Ministers are weighing the possibility of a new tax policy based on the amount of business a company does in a country, not where it is headquartered.
But there are rival proposals in the mix, including a wider US-led approach that could affect European and Asian multinationals in other sectors than technology.
US Treasury Secretary Steven Mnuchin took a blunt view in assessing the approach of Britain and France, who have already introduced their own taxes on digital players, given a lack of global consensus.
"I would say the US has significant concerns with the two current taxes that are being proposed by France and the UK but let me give them some good credit for proposing them in the sense (that) they have created an urgency to deal with this issue," said Mnuchin.
Mnuchin took a blunt view on the approach of Britain and France, who have already introduced their own taxes. Photo: POOL/AFP / Toshifumi KITAMURA, TOSHIFUMI KITAMURA
"Although I don't like them, I do appreciate the impetus for these issues," added the top US finance official.
"We are not looking to rewrite the entire tax code, but we do need to look at the balance between what may be the issue in digital and perhaps how this new environment affects non-digital companies as well," he said.
While there were gaps on the exact make-up of the reform, the policymakers agreed there needed to be a global approach to taxing the big internet firms.
Gurria said there was a risk of "cacophony" and a "race to the bottom" without an agreed global framework and Mnuchin agreed that "having a fragmented tax approach is not good for any of us."
Ahead of the meeting, pressure group Oxfam called for "an agreement that ensures corporations are taxed based on where they make their profits rather then whichever tax haven they are based in" and said the Fukuoka meeting was a "unique chance to put a stop to corporate tax dodging and damaging tax competition".

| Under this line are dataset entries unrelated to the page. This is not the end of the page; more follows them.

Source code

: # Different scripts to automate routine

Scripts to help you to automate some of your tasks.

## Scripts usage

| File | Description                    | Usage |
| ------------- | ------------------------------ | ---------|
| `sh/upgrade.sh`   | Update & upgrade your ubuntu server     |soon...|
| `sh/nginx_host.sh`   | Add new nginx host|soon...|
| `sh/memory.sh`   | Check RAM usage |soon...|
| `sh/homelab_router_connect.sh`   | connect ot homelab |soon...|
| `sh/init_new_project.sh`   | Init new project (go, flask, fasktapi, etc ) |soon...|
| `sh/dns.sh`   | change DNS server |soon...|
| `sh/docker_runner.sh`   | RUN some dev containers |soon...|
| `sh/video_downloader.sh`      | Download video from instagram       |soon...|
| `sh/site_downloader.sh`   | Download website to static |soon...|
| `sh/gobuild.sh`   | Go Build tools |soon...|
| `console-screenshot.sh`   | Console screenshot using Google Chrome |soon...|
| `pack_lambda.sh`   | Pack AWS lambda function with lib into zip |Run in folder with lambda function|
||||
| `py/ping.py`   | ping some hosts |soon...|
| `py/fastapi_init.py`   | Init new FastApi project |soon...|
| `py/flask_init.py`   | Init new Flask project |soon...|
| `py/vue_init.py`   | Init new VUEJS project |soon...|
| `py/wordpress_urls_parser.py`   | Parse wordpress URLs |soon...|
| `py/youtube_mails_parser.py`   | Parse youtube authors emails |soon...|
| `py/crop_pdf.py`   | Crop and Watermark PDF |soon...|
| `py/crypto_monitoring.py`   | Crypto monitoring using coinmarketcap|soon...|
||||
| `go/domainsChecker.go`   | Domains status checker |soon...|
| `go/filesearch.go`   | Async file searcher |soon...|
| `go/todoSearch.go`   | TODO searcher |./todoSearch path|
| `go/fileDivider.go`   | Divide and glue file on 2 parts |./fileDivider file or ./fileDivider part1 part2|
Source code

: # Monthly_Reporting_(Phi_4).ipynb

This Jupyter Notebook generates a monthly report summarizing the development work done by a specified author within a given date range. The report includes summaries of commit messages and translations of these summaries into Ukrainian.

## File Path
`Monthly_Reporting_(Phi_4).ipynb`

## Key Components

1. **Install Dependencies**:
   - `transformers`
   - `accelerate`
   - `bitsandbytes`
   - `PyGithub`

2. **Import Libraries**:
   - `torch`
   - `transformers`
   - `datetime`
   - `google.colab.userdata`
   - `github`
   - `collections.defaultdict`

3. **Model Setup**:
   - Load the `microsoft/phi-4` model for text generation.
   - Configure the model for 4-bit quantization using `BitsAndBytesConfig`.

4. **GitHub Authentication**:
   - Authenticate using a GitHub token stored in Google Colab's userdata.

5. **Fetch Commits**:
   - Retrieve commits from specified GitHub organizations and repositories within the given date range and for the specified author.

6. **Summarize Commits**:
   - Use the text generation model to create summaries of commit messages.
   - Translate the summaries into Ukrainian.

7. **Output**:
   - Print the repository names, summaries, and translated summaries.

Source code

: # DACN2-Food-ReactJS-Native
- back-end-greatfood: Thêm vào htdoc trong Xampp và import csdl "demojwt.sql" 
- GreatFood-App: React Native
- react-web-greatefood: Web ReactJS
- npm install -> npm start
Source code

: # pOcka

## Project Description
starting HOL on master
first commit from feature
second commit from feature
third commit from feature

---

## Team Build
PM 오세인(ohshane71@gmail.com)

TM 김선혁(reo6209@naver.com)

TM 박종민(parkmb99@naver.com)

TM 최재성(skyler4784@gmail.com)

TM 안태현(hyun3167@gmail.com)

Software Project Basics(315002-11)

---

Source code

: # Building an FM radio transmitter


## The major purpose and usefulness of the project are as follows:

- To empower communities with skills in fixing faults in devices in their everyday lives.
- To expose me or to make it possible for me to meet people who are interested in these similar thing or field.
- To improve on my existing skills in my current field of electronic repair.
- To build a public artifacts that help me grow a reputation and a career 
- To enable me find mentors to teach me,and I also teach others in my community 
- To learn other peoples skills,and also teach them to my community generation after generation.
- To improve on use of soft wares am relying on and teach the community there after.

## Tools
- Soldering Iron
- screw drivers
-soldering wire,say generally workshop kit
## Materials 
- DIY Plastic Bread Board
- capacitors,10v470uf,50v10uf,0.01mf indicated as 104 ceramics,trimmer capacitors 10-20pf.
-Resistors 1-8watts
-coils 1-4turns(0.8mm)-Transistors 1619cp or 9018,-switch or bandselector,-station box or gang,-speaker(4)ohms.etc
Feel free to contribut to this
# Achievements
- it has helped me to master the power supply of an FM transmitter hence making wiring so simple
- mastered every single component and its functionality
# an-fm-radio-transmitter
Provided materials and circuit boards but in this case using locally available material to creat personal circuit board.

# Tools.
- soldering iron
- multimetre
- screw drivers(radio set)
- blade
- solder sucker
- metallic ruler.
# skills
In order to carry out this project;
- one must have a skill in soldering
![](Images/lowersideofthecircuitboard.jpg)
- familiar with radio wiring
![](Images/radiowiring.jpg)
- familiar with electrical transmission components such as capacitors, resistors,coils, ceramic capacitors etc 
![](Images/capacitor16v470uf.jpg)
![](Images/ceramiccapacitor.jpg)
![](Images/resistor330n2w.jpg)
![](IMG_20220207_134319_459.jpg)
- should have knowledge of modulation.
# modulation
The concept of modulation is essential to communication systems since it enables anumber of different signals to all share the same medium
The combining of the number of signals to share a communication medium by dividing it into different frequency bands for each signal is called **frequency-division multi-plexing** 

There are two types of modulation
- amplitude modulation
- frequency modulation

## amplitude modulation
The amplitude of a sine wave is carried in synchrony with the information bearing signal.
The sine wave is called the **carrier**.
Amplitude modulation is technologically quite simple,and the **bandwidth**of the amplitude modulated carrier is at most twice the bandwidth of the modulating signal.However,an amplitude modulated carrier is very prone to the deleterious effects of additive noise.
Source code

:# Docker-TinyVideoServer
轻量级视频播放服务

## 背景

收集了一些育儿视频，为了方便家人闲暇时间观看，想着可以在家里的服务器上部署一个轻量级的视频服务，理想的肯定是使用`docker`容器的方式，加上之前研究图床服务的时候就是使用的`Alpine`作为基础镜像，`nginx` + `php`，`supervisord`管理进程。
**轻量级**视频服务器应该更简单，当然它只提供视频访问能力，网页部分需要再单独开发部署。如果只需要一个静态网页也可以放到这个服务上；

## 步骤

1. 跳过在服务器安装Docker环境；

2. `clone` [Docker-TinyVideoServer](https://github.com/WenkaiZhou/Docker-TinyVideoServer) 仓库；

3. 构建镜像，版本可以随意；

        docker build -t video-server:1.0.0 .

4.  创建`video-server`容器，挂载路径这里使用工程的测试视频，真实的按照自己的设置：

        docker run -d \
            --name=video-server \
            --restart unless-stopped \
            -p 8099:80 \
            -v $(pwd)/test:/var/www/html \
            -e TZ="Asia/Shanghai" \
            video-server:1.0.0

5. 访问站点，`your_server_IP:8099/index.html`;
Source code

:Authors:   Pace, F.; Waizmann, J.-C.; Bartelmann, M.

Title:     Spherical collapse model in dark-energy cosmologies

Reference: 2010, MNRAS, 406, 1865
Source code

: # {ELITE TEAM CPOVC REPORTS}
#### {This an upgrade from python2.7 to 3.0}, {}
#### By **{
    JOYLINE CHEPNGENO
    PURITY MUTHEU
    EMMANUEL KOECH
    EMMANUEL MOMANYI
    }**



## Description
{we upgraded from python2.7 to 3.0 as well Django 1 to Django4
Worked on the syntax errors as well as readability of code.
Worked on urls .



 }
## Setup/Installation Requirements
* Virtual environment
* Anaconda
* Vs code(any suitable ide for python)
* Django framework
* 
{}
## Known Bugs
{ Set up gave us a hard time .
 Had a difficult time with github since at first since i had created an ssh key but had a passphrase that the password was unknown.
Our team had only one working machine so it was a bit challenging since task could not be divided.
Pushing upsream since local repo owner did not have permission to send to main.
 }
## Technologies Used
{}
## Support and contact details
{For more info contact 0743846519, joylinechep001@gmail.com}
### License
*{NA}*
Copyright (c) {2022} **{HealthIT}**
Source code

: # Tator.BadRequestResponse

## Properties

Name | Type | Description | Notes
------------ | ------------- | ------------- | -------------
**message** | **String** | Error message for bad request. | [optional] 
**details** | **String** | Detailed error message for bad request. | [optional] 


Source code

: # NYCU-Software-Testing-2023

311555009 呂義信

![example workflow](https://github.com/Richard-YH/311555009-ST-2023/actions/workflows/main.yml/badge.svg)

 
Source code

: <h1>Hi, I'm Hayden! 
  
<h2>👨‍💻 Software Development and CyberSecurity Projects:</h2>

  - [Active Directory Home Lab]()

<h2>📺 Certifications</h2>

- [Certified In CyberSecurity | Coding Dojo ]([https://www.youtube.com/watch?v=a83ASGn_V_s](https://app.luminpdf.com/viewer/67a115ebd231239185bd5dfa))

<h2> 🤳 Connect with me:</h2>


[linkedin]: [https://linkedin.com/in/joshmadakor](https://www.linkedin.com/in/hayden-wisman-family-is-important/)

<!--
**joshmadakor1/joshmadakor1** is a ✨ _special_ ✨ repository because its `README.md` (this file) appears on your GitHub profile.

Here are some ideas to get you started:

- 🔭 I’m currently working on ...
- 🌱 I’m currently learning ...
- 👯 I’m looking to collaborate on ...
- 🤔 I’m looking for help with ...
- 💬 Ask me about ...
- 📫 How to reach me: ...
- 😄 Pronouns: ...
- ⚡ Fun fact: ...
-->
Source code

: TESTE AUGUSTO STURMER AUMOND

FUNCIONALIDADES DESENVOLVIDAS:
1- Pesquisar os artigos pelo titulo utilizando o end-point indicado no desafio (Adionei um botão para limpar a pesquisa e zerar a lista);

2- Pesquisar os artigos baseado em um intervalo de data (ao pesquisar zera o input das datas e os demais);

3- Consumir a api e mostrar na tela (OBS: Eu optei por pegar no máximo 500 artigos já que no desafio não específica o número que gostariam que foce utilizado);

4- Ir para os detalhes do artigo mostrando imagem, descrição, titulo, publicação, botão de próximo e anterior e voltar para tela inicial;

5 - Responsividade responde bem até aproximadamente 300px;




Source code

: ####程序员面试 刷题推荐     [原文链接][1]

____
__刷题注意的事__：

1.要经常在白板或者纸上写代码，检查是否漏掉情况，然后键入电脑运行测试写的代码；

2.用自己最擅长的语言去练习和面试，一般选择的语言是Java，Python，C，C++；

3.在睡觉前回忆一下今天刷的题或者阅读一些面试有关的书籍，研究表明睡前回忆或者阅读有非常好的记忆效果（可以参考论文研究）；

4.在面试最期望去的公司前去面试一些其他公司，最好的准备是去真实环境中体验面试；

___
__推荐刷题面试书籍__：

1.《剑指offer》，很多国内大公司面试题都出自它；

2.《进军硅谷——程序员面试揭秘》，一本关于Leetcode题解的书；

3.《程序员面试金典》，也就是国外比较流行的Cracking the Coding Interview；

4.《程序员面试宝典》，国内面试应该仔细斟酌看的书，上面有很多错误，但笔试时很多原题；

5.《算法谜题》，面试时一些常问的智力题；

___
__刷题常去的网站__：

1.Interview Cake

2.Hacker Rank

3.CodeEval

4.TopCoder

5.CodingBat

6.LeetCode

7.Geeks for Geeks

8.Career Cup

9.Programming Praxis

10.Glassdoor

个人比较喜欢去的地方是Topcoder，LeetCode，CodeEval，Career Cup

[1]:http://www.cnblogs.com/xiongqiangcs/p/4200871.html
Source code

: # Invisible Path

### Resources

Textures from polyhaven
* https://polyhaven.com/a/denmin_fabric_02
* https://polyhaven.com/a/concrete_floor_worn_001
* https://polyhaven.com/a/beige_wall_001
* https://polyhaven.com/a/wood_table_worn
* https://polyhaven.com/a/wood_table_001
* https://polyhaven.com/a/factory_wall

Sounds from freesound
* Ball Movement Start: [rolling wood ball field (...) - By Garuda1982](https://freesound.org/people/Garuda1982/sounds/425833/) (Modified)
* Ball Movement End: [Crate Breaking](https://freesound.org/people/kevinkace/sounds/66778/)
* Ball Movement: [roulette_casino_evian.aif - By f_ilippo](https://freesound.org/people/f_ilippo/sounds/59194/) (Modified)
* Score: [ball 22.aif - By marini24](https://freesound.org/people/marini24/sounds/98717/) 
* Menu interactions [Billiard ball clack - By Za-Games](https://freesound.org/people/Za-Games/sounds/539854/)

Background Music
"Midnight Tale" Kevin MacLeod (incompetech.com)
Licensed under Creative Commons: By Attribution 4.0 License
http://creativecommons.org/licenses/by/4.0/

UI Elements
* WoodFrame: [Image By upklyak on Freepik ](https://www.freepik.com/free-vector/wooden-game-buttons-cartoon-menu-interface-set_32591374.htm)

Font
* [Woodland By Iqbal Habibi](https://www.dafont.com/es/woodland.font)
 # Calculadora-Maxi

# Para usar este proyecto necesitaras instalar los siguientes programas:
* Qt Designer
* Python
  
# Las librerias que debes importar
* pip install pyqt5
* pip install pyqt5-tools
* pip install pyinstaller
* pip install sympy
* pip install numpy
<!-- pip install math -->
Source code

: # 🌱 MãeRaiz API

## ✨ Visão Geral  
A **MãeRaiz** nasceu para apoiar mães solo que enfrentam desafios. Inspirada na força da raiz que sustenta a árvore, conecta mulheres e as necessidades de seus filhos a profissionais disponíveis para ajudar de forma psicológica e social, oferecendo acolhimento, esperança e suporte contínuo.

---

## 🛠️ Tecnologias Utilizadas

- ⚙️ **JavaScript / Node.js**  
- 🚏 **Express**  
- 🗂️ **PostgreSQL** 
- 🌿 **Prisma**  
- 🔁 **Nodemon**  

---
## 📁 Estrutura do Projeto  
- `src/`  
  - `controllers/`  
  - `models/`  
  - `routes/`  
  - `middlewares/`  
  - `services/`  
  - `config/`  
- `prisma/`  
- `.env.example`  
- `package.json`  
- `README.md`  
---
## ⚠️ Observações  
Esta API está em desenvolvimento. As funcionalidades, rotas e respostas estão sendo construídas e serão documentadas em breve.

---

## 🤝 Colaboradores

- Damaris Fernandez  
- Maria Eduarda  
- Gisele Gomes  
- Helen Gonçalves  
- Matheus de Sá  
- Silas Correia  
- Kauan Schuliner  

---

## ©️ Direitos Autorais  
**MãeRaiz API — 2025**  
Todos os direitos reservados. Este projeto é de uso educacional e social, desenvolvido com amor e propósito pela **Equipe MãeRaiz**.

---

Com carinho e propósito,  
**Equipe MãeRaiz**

The other topic dominating the G20 finance ministers' meeting is likely to be the impact of spiralling global trade conflicts on an increasingly fragile economic outlook.
One option is to create a tax policy based on the amount of business a company does in a country, not where it is headquartered. Photo: POOL/AFP / Toshifumi KITAMURA
International Monetary Fund chief Christine Lagarde, who is also attending the meeting in the western Japanese city of Fukuoka, has warned that tariffs and trade friction are "self-inflicted" wounds that will harm the global economy at a "delicate juncture."
The IMF has calculated that US-China tariffs imposed and threatened by the two superpowers could trim as much as 0.5 percentage points from the global economy next year -- an amount $455 billion bigger than the entire economy of South Africa.
"The immediate priority is to resolve the current trade tensions," urged Lagarde in a blog post aimed at the G20.
By a quirk of the calendar, G20 trade ministers are also meeting the same weekend in Japan but the finance ministers will be tackling the current tensions and their economic consequences, officials and analysts said.
And as the meeting opened, US President Donald Trump took another potshot at Beijing, tweeting: "Many firms are leaving China for other countries, including the United States, in order to avoid paying the Tariffs. No visible increase in costs or inflation, but U.S. is taking in Billions!"
He has previously suggested he would decide whether to impose up to $325 billion of new tariffs on Beijing after the G20 summit in Osaka at the end of the month where he will meet Chinese counterpart Xi Jinping.